Basta fare pochi chilometri da Sassari, per arrivare alla zona della centrale di Fiume Santo e allo stagno di Pilo, un lembo di costa del territorio comunale di Sassari incastonato tra quelli di Porto Torres e di Stintino. Lo stagno, in questi primi giorni di aprile, è invaso dalle alghe verdi per circa metà della sua superficie. Le immagini scattate dall’alto con un drone (vedere foto grande, ndr) danno l’idea del fenomeno, che è impressionante, sebbene quasi esclusivamente naturale. Pochi chilometri più avanti, a Stintino, un altro fenomeno sempre più comune negli ultimi dieci anni: una straordinaria invasione di meduse pelagie (Pelagia noctiluca). In un video che circolava ieri sui social (vedere foto a destra, ndr), una striscia scura larga almeno quattro metri creata da una super concentrazione di meduse. Ma invasioni di altri “parenti” delle meduse, come le velelle (Velella velella), ci sono state anche ad Alghero e lungo la costa occidentale, fino all’Oristanese.

Ma che legami ci sono tra i cambiamenti climatici e l’invasione di alghe e meduse? In che modo la lunga siccità invernale, l’aumento anomalo delle temperature e le piogge concentrate in pochi giorni hanno potuto avere questi effetti? Per dare risposte a queste domande, abbiamo sentito il professor Marco Casu, docente di Zoologia del dipartimento di Medicina Veterinaria dell’università di Sassari.

«La lunga siccità invernale, le piogge abbondanti di queste settimane, e i terreni agricoli intorno, con i fertilizzanti e nutrienti naturali che si trovano nel terreno e che sono stati trascinati nello stagno, hanno fatto sì che ci fosse una proliferazione abnorme di alghe verdi unicellulari - spiega il docente Marco Casu -. Si tratta di fitoplancton, un plancton formato principalmente da alghe unicellulari, diverso dallo zooplancton che invece è composto da tanti microorganismi animali. Una presenza abnorme di fitoplancton rischia di soffocare lo stagno: la copertura rallenta lo scambio di ossigeno con la superficie e provoca l'ipossia dello specchio d’acqua. Inoltre, essendo materiale biologico, quando muoiono, le alghe vanno in decomposizione, fenomeno che porta via ulteriore ossigeno e che può portare alla moria di pesci, granchi, bivalvi. I primi a subire danni da un livello di ossigeno basso sono proprio i pesci».
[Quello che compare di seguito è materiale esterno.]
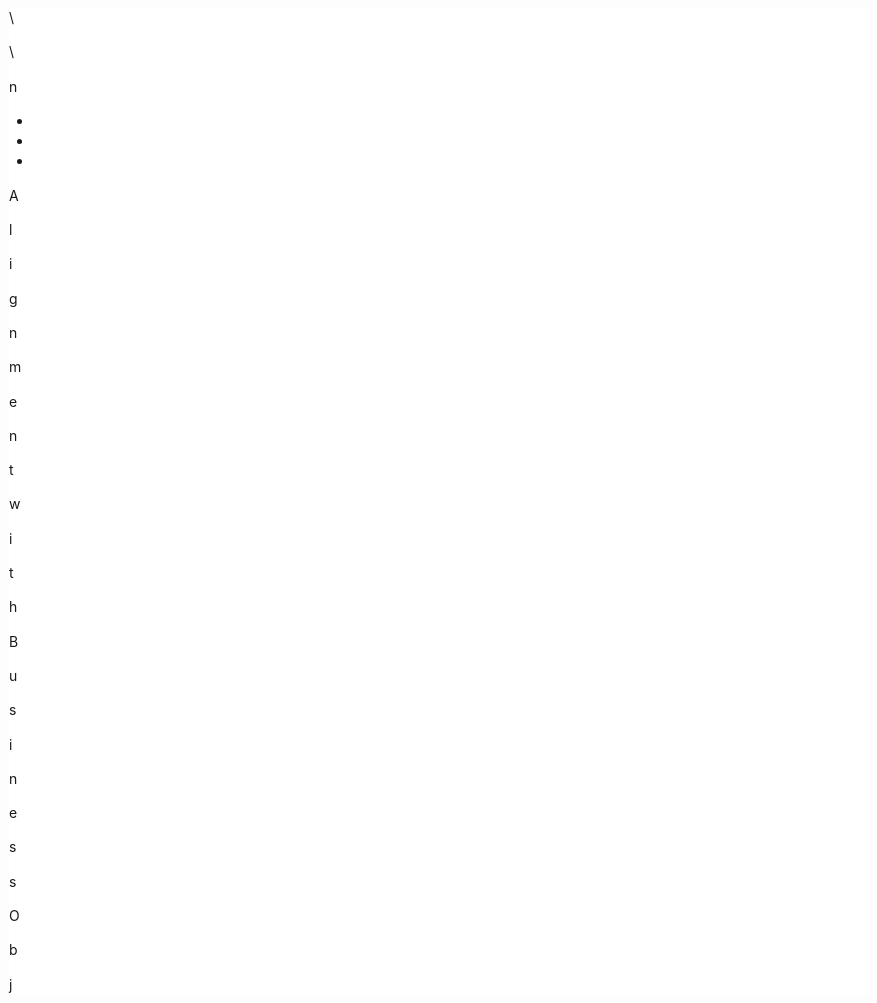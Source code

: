 \

\

n

*

 

*

*

A

l

i

g

n

m

e

n

t

 

w

i

t

h

 

B

u

s

i

n

e

s

s

 

O

b

j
L’altro fenomeno, ossia, quello della grande presenza di meduse, che generalmente prediligono i mari caldi, è legato in qualche modo alle stesse condizioni climatiche che hanno provocato la proliferazione di alghe negli stagni. «I due tipi di cnidari che hanno invaso le coste sarde - spiega Marco Casu - sono la Pelagia noctiluca (quella che tutti conosciamo e temiamo perché urticante, ndr), e poi le velelle, o barchette di San Giovanni, che non sono meduse in senso stretto, ma come le meduse appartengono al gruppo dei Cnidarii, e non sono urticanti. Sia la pelagia sia la velella sono specie termofile, ossia apprezzano le acque calde. Con l’aumento delle temperature delle acque del Mediterraneo, e con periodi prolungati di calma piatta, come un tempo avveniva solo con le secche di gennaio, con prevalenti venti da sud, sta aumentando anche la quantità di plancton nel mare. Sia le velelle sia le pelagie si nutrono di plancton e di altri piccoli animali marini che a loro volta mangiano plancton e in questo periodo ne hanno trovato in grande abbondanza».

In Sardegna sono anche cambiati i venti dominanti, con pochi giorni di maestrale, e lunghi periodi di grecale e scirocco. Fenomeni anche questi che possono portare alla proliferazione del plancton e delle meduse.